*Your instructions*. Range to repeat from the listing below: the line containing "одна из крупнейших" down to the line containing "or more agents.", both included. Copy it exactly, pictures excluded, and add nothing else.

*Data excerpts*.
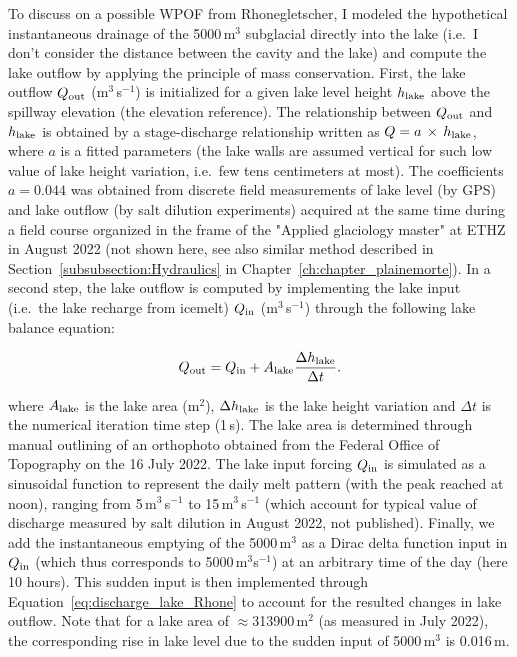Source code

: To discuss on a possible WPOF from Rhonegletscher, I modeled the hypothetical instantaneous drainage of the 5000\,m$^3$ subglacial directly into the lake (i.e.\ I don't consider the distance between the cavity and the lake) and compute the lake outflow by applying the principle of mass conservation. First, the lake outflow $Q_{\rm out}$ (m$^3$\,s$^{-1}$) is initialized for a given lake level height $h_{\rm lake}$ above the spillway elevation (the elevation reference). The relationship between $Q_{\rm out}$ and $h_{\rm lake}$ is obtained by a stage-discharge relationship written as $Q = a\,\times\,h_{\rm lake}$, where $a$ is a fitted parameters (the lake walls are assumed vertical for such low value of lake height variation, i.e.\ few tens centimeters at most). The coefficients $a = 0.044$ was obtained from discrete field measurements of lake level (by GPS) and lake outflow (by salt dilution experiments) acquired at the same time during a field course organized in the frame of the "Applied glaciology master" at ETHZ in August 2022 (not shown here, see also similar method described in Section~\ref{subsubsection:Hydraulics} in Chapter~\ref{ch:chapter_plainemorte}). In a second step, the lake outflow is computed by implementing the lake input (i.e.\ the lake recharge from icemelt) $Q_{\rm in}$ (m$^3$\,s$^{-1}$) through the following lake balance equation:

\begin{equation}
  \label{eq:discharge_lake_Rhone}
Q_{\rm out} = Q_{\rm in} + A_{\rm lake}\frac{\Delta h_{\rm lake}}{\Delta t}.
\end{equation}

where $A_{\rm lake}$ is the lake area (m$^2$), $\Delta h_{\rm lake}$ is the lake height variation and $\Delta t$ is the numerical iteration time step (1\,s). The lake area is determined through manual outlining of an orthophoto obtained from the Federal Office of Topography on the 16 July 2022. The lake input forcing $Q_{\rm in}$ is simulated as a sinusoidal function to represent the daily melt pattern (with the peak reached at noon), ranging from 5\,m$^3$\,s$^{-1}$ to 15\,m$^3$\,s$^{-1}$ (which account for typical value of discharge measured by salt dilution in August 2022, not published). Finally, we add the instantaneous emptying of the 5000\,m$^3$ as a Dirac delta function input in $Q_{\rm in}$ (which thus corresponds to 5000\,m$^3$s$^{-1}$) at an arbitrary time of the day (here 10 hours). This sudden input is then implemented through Equation~\ref{eq:discharge_lake_Rhone} to account for the resulted changes in lake outflow. Note that for a lake area of $\approx$313900\,m$^2$ (as measured in July 2022), the corresponding rise in lake level due to the sudden input of 5000\,m$^3$ is 0.016\,m.

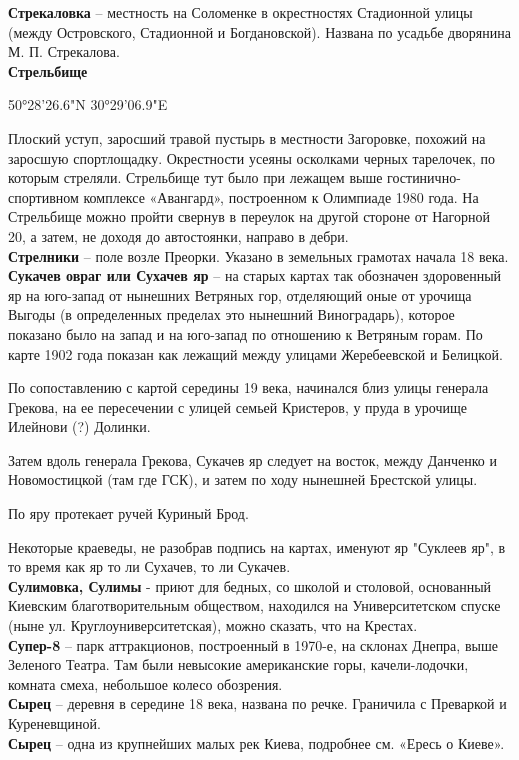 \textbf{Стрекаловка} – местность на Соломенке в окрестностях Стадионной улицы (между Островского, Стадионной и Богдановской). Названа по усадьбе дворянина М. П. Стрекалова.\\

\textbf{Стрельбище}

50°28'26.6"N 30°29'06.9"E

Плоский уступ, заросший травой пустырь в местности Загоровке, похожий на заросшую спортлощадку. Окрестности усеяны осколками черных тарелочек, по которым стреляли. Стрельбище тут было при лежащем выше  гости\-нично-спортивном комплексе «Авангард», построенном к Олимпиаде 1980 года. На Стрельбище можно пройти свернув в переулок на другой стороне от Нагорной 20, а затем, не доходя до автостоянки, направо в дебри.\\

\textbf{Стрелники} – поле возле Преорки. Указано в земельных грамотах начала 18 века.\\

\textbf{Сукачев овраг или Сухачев яр} – на старых картах так обозначен здоровенный яр на юго-запад от нынешних Ветряных гор, отделяющий оные от урочища Выгоды (в определенных пределах это нынешний Виноградарь), которое показано было на запад и на юго-запад по отношению к Ветряным горам. По карте 1902 года показан как лежащий между улицами Жеребеевской и Белицкой.

По сопоставлению с картой середины 19 века, начинался близ улицы генерала Грекова, на ее пересечении с улицей семьей Кристеров, у пруда в урочище Илейнови (?) Долинки.

Затем вдоль генерала Грекова, Сукачев яр следует на восток, между Данченко и Новомостицкой (там где ГСК), и затем по ходу нынешней Брестской улицы.

По яру протекает ручей Куриный Брод.

Некоторые краеведы, не разобрав подпись на картах, именуют яр "Суклеев яр", в то время как яр то ли Сухачев, то ли Сукачев.\\

\textbf{Сулимовка, Сулимы} - приют для бедных, со школой и столовой, основанный Киевским благотворительным обществом, находился на Университетском спуске (ныне ул. Круглоуниверситетская), можно сказать, что на Крестах.\\

\textbf{Супер-8} – парк аттракционов, построенный в 1970-е, на склонах Днепра, выше Зеленого Театра. Там были невысокие американские горы, качели-лодочки, комната смеха, небольшое колесо обозрения.\\

\textbf{Сырец} – деревня в середине 18 века, названа по речке. Граничила с Преваркой и Куреневщиной.\\

\textbf{Сырец} – одна из крупнейших малых рек Киева, подробнее см. «Ересь о Киеве».
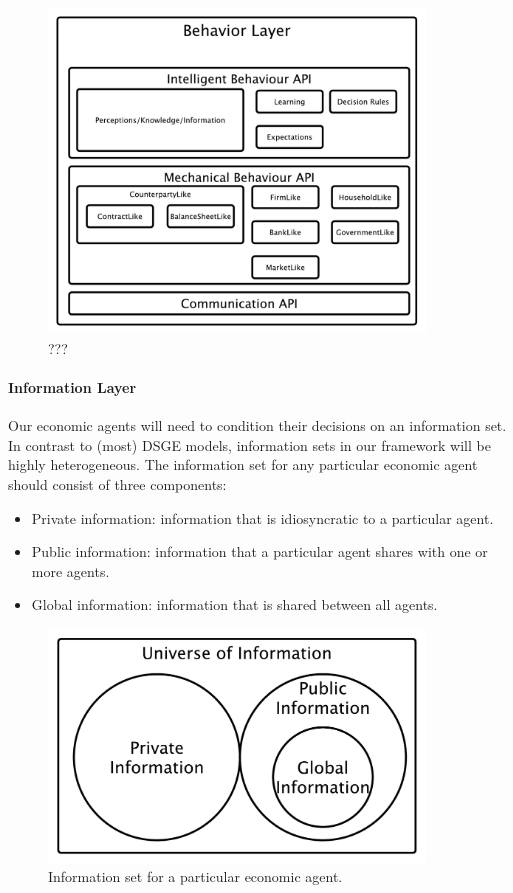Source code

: \documentclass[11pt]{amsart}
\begin{document}
\begin{figure}[H]
\centering
\includegraphics[width=10cm]{img/behavior-layer.pdf}
\caption{???}
\end{figure}


\paragraph{Information Layer}
Our economic agents will need to condition their decisions on an information set.  In contrast to (most) DSGE models, information sets in our framework will be highly heterogeneous. The information set for any particular economic agent should consist of three components:
\begin{itemize}
    \item Private information: information that is idiosyncratic to a particular agent. 
    \item Public information: information that a particular agent shares with one or more agents.
    \item Global information: information that is shared between all agents.
\end{itemize}
\begin{figure}[H]
\centering
\includegraphics[width=10cm]{img/information-sets.pdf}
\caption{Information set for a particular economic agent.}
\end{figure}
\end{document}
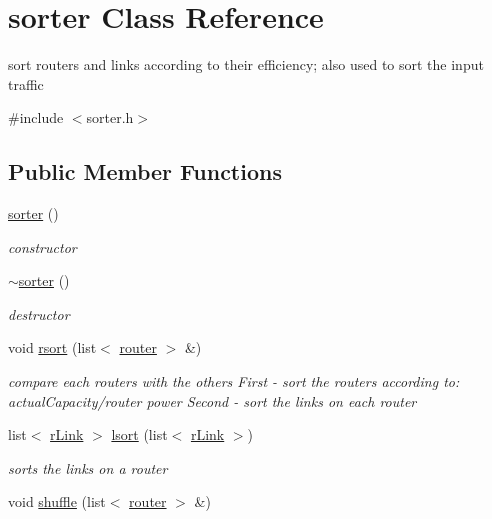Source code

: \hypertarget{classsorter}{
\section{sorter Class Reference}
\label{classsorter}
}


sort routers and links according to their efficiency; also used to sort the input traffic  




{\ttfamily \#include $<$sorter.h$>$}

\subsection*{Public Member Functions}
\begin{DoxyCompactItemize}
\item 
\hyperlink{classsorter_a0ff82eecc48ab163c3286cee244b7d92}{sorter} ()
\begin{DoxyCompactList}\small\item\em constructor \item\end{DoxyCompactList}\item 
\hyperlink{classsorter_a27f9666807092c172a5ad6f0048d2b57}{$\sim$sorter} ()
\begin{DoxyCompactList}\small\item\em destructor \item\end{DoxyCompactList}\item 
void \hyperlink{classsorter_aa5c4e14df085599365f57f144ffb25be}{rsort} (list$<$ \hyperlink{classrouter}{router} $>$ \&)
\begin{DoxyCompactList}\small\item\em compare each routers with the others First -\/ sort the routers according to: actualCapacity/router power Second -\/ sort the links on each router \item\end{DoxyCompactList}\item 
list$<$ \hyperlink{classrLink}{rLink} $>$ \hyperlink{classsorter_a8c6f644537f597bc5ab57e2012655754}{lsort} (list$<$ \hyperlink{classrLink}{rLink} $>$)
\begin{DoxyCompactList}\small\item\em sorts the links on a router \item\end{DoxyCompactList}\item 
void \hyperlink{classsorter_a4b7e91f19fb0bcb73c1e32d168353b40}{shuffle} (list$<$ \hyperlink{classrouter}{router} $>$ \&)

\end{DoxyCompactItemize}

*Problem solution*.
\textbf{Сырец} – одна из крупнейших малых рек Киева, подробнее см. «Ересь о Киеве».
Source code

: \documentclass[11pt]{amsart}
\begin{document}
\begin{figure}[H]
\centering
\includegraphics[width=10cm]{img/behavior-layer.pdf}
\caption{???}
\end{figure}


\paragraph{Information Layer}
Our economic agents will need to condition their decisions on an information set.  In contrast to (most) DSGE models, information sets in our framework will be highly heterogeneous. The information set for any particular economic agent should consist of three components:
\begin{itemize}
    \item Private information: information that is idiosyncratic to a particular agent. 
    \item Public information: information that a particular agent shares with one or more agents.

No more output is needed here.